▶ **Work task**:
Report how many lines in the records below hold the word "dont". Add nothing to the number.
# # # # #
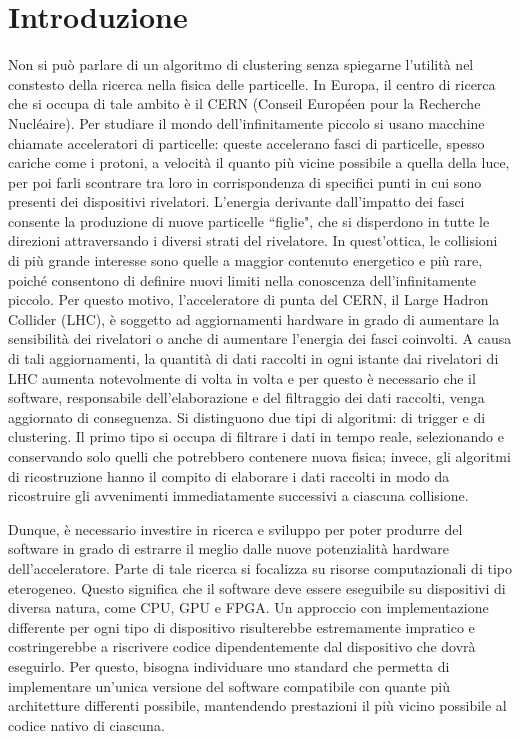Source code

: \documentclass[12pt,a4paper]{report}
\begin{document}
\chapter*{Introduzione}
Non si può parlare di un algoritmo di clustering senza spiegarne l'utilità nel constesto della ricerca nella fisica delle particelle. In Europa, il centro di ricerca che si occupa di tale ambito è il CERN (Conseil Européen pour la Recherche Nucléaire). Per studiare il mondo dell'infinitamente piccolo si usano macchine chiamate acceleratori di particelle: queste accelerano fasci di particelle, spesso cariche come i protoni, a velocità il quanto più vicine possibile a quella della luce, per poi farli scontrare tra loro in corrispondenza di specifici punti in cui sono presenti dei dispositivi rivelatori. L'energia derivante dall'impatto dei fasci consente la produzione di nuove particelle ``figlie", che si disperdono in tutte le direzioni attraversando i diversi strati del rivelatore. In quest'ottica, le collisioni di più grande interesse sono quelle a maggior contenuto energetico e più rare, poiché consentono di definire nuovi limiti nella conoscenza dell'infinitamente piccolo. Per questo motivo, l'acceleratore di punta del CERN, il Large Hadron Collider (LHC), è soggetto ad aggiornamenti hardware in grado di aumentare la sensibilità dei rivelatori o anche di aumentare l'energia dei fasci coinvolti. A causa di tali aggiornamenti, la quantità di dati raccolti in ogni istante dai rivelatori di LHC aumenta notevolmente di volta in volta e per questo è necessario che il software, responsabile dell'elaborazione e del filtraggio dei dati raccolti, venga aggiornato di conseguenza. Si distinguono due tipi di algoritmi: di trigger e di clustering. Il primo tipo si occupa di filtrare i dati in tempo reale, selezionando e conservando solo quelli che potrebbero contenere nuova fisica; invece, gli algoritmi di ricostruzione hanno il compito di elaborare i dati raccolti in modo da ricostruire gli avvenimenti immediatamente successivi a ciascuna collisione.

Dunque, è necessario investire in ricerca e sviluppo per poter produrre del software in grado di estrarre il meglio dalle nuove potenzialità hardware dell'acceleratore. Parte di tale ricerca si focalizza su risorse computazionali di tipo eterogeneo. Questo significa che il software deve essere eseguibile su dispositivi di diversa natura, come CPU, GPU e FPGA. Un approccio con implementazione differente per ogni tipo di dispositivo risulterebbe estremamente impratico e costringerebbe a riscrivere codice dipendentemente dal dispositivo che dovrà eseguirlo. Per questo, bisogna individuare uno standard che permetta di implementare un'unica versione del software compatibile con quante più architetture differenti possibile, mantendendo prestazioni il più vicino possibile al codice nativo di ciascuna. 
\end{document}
# # # # #
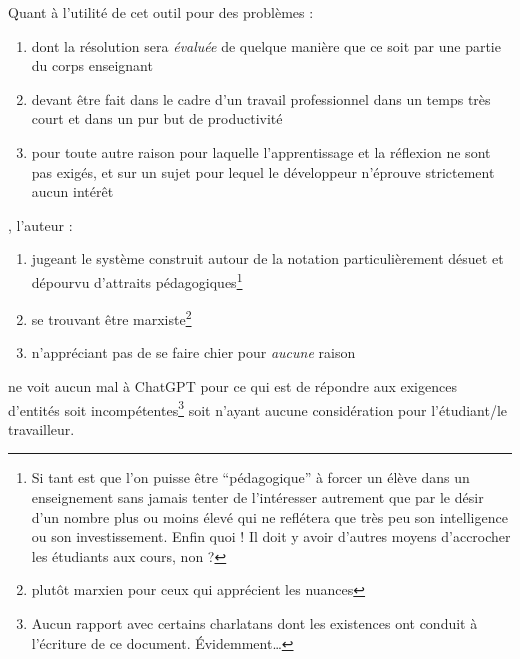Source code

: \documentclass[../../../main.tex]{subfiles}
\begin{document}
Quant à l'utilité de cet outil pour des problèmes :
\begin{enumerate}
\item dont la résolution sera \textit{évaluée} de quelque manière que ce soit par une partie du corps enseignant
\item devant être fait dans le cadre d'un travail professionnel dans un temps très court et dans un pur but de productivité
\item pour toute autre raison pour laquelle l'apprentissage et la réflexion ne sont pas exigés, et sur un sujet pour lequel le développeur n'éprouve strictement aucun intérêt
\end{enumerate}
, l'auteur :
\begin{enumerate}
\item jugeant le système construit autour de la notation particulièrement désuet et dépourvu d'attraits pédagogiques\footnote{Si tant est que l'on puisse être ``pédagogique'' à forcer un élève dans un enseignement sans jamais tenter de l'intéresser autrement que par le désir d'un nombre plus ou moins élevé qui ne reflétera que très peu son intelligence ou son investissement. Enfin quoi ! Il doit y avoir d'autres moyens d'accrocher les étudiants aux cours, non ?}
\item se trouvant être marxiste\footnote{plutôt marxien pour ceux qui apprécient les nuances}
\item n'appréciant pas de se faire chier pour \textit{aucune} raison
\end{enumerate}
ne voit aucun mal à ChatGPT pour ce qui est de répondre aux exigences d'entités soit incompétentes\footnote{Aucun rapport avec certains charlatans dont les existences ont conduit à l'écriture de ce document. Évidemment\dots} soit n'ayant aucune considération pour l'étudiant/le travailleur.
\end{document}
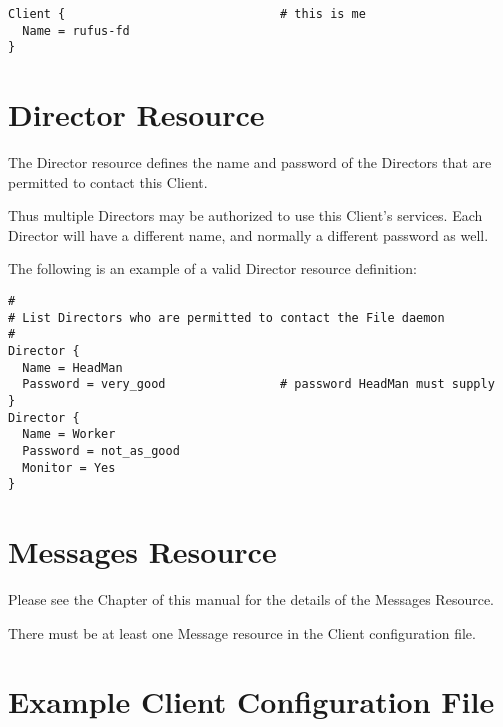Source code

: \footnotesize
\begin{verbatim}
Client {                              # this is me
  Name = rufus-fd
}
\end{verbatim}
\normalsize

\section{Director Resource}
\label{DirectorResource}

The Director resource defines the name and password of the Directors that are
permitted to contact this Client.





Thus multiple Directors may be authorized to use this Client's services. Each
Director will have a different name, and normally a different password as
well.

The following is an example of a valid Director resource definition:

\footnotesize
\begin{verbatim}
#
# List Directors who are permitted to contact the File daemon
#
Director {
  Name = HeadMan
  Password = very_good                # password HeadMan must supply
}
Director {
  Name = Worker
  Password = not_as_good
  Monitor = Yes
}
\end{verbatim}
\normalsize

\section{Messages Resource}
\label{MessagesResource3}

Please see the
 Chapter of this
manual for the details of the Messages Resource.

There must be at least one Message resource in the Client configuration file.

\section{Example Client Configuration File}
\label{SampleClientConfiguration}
# # # # #
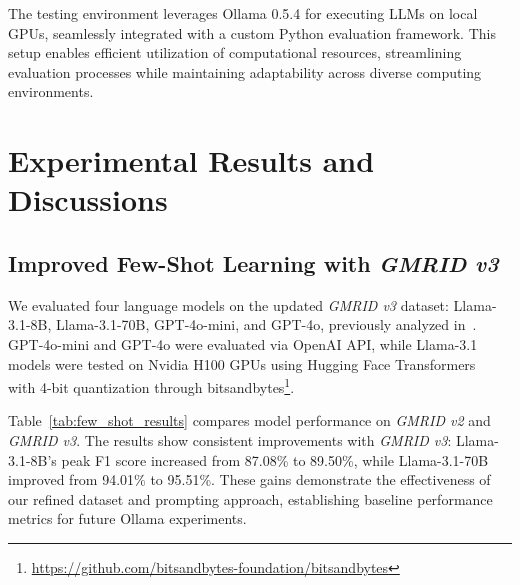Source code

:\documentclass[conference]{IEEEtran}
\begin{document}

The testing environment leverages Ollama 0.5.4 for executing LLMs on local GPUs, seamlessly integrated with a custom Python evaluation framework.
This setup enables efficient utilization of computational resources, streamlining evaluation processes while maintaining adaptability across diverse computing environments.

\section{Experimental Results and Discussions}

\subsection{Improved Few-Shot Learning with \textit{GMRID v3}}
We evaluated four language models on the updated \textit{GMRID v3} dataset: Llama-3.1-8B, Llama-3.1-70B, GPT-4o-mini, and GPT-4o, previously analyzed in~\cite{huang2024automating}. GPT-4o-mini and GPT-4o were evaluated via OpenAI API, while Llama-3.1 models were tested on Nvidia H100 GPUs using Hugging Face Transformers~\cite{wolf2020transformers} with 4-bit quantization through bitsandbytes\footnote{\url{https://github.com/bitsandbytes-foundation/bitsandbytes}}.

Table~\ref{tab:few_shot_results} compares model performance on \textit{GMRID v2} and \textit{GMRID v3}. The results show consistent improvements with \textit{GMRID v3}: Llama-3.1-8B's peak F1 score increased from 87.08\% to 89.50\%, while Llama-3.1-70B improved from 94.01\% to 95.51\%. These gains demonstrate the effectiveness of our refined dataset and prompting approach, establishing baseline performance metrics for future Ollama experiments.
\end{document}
# # # # #
▶ **Completed exercise**:
2